Instructions to follow »
When the string "Hamilton" is part of a line in the data below, report the whole line.

Records »
§ §
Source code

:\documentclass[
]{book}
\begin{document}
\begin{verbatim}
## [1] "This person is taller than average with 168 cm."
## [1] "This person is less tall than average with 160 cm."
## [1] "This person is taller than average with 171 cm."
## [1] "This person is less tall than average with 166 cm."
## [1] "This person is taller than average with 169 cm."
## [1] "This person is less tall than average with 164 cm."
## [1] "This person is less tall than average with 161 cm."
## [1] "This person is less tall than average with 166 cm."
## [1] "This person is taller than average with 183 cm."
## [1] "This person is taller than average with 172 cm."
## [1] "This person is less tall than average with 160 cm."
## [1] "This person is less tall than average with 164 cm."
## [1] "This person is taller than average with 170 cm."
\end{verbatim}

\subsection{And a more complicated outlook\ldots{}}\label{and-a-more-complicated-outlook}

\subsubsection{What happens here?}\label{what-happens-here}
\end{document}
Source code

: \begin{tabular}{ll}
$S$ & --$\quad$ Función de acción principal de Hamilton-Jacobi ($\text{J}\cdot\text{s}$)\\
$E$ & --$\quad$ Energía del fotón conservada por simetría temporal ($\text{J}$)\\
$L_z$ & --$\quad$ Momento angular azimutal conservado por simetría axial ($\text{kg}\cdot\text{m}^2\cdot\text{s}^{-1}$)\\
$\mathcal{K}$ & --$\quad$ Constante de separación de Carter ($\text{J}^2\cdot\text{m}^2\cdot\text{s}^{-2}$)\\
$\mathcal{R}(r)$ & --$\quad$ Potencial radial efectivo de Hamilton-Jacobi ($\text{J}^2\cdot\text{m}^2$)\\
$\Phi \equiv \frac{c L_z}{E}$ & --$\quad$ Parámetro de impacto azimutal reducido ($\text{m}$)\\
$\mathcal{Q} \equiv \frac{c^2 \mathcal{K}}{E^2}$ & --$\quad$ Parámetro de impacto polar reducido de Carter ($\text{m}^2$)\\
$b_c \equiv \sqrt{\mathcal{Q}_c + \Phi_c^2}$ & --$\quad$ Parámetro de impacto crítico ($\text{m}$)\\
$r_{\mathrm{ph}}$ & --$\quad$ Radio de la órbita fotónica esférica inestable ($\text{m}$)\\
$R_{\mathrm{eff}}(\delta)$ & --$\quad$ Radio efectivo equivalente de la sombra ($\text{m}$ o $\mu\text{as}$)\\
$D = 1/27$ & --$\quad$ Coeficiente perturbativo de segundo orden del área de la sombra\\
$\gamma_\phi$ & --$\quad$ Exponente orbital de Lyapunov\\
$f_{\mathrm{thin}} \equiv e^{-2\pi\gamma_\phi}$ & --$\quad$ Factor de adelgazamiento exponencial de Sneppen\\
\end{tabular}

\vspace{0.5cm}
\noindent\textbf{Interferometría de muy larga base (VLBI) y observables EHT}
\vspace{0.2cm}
§ §
Final answer »
$S$ & --$\quad$ Función de acción principal de Hamilton-Jacobi ($\text{J}\cdot\text{s}$)\\
$\mathcal{R}(r)$ & --$\quad$ Potencial radial efectivo de Hamilton-Jacobi ($\text{J}^2\cdot\text{m}^2$)\\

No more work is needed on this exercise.